Directions for this task — Nothing but a number belongs in the answer: the count of lines below that contain the word "would".

--- Dataset Enclosed Below ---

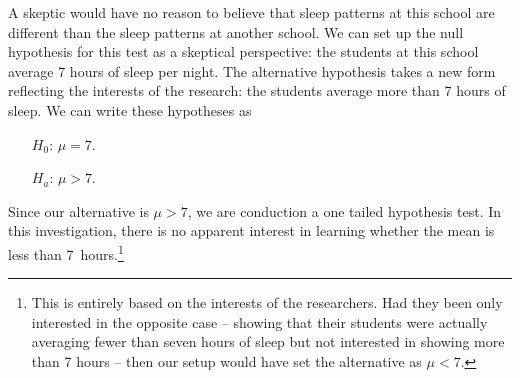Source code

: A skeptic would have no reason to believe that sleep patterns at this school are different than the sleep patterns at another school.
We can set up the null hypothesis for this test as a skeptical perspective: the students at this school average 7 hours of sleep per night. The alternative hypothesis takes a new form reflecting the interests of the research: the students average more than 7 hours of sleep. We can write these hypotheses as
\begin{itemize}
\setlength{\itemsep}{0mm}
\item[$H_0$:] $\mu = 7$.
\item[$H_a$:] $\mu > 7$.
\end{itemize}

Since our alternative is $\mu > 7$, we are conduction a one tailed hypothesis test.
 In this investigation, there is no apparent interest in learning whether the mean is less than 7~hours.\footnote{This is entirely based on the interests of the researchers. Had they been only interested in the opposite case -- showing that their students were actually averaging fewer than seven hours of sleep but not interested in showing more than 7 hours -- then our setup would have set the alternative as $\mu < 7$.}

--- End of Enclosed Dataset ---

Solution — 2